Zachariah pinches his nose bridge, sighing in frustration.
"Me neither."
"Does it matter? A vessel's aesthetic appearance is irrelevant."
Zachariah leans back on his seat and crosses his hands on his stomach with a shrug.
"Nah. It's just that I've got some bets going with the Council members against the budget administration staff, and... Anyway. Why did you want to see me, Castiel?"
Bets? The Council is indulging in trivialities during a time of crisis, when my soldiers are outnumbered and fighting on several fronts? This is not just a war against demons, the Apocalypse is at stake!
"I am having difficulties with my mission. Demons are attacking multiple seals simultaneously. My soldiers are able to eliminate them most of the time, but there are too few of us to protect all of the seals at once. Especially since the demons seem to have found a way to kill us."
Zachariah raises his eyebrows, looking mildly bored.
"So what? Mission reports and statements of complications are to be sent to the administration, not to me."
I tighten my ethereal wings behind my back.
"I need more soldiers to stop the Apocalypse, Zachariah. I would need an army of at least a thousand soldiers to be efficient."
He gets up and walks around his desk to face me, hands clasped behind his back.
"I completely understand, and our superiors do realize how challenging your mission is, but I'm sure you'll do perfectly fine."
"But..."
"I really wish I could help, believe me. Budget and workforce have been assigned for the century. We made a big exception to the procedure already by providing you with two hundred of our best soldiers, and I'm still wading through all the paperwork it generated. There's only so much we can do for you. Don't be greedy, Castiel."

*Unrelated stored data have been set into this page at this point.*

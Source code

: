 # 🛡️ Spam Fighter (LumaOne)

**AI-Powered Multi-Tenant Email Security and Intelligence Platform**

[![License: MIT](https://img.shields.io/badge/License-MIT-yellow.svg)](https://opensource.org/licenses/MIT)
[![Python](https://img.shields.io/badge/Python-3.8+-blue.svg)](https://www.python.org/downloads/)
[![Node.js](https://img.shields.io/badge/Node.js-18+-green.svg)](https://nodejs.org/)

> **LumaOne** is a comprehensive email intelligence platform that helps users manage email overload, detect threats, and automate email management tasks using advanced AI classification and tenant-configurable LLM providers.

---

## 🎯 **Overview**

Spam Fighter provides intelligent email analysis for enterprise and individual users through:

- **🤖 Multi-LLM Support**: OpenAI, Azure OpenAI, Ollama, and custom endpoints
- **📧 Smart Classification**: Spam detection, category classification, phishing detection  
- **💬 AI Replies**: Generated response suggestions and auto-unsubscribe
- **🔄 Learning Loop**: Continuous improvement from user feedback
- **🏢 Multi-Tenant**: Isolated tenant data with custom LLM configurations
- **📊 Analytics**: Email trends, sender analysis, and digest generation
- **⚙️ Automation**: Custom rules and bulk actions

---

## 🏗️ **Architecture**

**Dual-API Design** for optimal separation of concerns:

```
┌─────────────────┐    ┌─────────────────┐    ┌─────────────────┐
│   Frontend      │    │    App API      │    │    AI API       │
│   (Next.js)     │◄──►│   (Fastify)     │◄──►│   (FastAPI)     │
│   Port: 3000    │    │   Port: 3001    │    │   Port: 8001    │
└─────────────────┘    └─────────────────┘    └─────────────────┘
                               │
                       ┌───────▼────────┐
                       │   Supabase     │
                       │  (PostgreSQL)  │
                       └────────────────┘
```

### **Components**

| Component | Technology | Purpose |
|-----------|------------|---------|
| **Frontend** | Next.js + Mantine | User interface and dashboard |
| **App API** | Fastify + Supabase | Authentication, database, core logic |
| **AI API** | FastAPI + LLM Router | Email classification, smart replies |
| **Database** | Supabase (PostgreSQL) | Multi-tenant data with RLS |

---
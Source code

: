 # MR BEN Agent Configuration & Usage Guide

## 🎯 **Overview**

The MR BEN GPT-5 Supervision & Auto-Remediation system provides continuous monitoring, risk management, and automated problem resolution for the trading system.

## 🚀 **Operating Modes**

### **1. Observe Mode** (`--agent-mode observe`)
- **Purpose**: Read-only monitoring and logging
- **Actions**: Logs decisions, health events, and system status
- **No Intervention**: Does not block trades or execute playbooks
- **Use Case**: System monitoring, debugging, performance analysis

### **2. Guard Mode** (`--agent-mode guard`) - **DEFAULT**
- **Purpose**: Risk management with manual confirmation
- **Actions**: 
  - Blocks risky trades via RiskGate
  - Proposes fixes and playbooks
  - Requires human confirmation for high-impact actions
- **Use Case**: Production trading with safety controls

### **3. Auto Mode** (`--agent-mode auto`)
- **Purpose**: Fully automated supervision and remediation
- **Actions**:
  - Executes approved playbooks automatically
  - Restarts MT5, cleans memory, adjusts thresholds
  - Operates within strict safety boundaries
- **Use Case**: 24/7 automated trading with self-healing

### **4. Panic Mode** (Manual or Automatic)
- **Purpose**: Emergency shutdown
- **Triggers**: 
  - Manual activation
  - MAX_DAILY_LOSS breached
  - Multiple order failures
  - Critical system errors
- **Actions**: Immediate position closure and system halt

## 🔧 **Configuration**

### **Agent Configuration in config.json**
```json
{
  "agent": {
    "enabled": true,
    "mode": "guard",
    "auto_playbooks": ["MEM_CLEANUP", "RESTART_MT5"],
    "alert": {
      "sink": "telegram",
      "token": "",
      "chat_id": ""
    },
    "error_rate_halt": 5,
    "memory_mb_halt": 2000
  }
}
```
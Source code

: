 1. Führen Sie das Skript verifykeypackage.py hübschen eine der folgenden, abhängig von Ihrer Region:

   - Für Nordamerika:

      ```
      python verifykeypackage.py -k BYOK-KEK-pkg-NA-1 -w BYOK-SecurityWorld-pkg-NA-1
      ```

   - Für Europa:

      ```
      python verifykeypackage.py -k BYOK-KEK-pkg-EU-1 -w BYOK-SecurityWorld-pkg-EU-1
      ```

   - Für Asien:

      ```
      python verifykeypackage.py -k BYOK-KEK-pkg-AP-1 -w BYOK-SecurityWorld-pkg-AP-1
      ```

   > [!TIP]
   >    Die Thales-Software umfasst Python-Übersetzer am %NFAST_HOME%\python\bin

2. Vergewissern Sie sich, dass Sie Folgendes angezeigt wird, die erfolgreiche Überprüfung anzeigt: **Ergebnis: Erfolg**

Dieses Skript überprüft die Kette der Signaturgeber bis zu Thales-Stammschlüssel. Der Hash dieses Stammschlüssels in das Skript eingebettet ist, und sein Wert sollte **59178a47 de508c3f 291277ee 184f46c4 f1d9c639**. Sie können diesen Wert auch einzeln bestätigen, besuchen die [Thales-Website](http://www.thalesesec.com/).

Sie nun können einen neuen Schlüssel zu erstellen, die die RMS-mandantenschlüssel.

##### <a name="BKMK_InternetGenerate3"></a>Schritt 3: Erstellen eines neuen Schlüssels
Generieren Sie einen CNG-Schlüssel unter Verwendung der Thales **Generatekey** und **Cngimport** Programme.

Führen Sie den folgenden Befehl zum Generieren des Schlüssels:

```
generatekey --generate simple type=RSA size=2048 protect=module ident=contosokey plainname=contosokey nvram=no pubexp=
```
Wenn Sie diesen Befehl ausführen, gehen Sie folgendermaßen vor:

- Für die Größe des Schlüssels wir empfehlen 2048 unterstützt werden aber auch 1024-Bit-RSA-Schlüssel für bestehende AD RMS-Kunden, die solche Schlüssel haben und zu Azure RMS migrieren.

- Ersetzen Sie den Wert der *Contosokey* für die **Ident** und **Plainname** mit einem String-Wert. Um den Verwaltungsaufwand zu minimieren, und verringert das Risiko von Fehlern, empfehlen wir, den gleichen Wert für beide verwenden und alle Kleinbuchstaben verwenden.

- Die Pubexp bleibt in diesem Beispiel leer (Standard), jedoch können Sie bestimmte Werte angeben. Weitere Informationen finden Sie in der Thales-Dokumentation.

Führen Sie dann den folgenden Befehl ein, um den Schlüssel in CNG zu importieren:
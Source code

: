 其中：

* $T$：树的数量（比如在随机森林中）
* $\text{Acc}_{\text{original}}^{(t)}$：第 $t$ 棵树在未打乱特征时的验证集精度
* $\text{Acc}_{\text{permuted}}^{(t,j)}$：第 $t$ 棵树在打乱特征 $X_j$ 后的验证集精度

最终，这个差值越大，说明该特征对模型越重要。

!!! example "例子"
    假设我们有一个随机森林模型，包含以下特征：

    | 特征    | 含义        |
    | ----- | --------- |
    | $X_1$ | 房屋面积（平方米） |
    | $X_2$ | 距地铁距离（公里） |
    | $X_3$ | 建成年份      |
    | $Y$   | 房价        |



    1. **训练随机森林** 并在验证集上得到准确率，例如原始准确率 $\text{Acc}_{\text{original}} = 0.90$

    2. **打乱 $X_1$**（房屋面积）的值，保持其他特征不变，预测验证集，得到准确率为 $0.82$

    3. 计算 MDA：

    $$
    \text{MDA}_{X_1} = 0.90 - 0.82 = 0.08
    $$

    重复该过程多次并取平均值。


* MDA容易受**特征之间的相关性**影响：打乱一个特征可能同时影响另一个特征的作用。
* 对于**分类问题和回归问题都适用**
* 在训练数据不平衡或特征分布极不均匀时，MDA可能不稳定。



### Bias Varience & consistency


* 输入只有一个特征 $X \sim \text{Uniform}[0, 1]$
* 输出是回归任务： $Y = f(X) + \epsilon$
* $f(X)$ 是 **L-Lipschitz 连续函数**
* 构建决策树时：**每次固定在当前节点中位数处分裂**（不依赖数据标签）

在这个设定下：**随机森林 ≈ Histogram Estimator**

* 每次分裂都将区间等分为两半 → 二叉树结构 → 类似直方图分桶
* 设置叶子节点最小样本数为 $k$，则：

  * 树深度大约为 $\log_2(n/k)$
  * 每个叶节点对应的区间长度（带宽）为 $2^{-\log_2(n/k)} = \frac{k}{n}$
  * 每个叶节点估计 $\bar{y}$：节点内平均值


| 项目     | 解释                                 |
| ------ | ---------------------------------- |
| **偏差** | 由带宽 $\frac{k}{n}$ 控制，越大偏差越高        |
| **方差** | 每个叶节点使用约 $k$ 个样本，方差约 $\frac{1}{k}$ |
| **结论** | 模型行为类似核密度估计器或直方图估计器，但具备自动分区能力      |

So this is it? Won't the high command do anything to help me? Am I expected to basically stop the Apocalypse all by myself?
Zachariah grins at me and gives me a patronizing pat on the shoulder.
"I know it isn't easy. A piece of advice: try to improve your results. If you don't, the Garrison will go down in history as the one who brought on the Apocalypse!"
I glance down on the hand touching my shoulder, trying very hard not to shove it away.
Requesting immediate backup! My seal is being attacked by a thousand demons!
That was Rachel's voice. With a single flap of wings, I leave the white desk behind and land on an aerial battlefield high above the ocean. Rachel is guarding a seal hidden in an undersea cavern bearing the Mother of All's markings. We discovered a few centuries ago that to survive the Flood, Eve sought shelter there and created bloodthirsty aquatic monsters that will be set free should the seal be broken.
I can feel my blade, made of Grace hardening in my vein, piercing my right forearm's skin and slipping out. It falls from my sleeve directly into my hand. All around me, there are dozens of my soldiers, some with vessels and some without.
Only now, in the midst of the action, do I realize how valuable an advantage it is to own a vessel in a battle. Just like Balthazar once said, a single touch is enough to slay the most powerful demons, but I also can unleash such extraordinary power with every move I make, almost effortlessly. Additionally, a flap of my wings is all it takes for me to travel at the speed of light, through air or underwater alike. I command my soldiers to regroup and surround the enemy in one single spot.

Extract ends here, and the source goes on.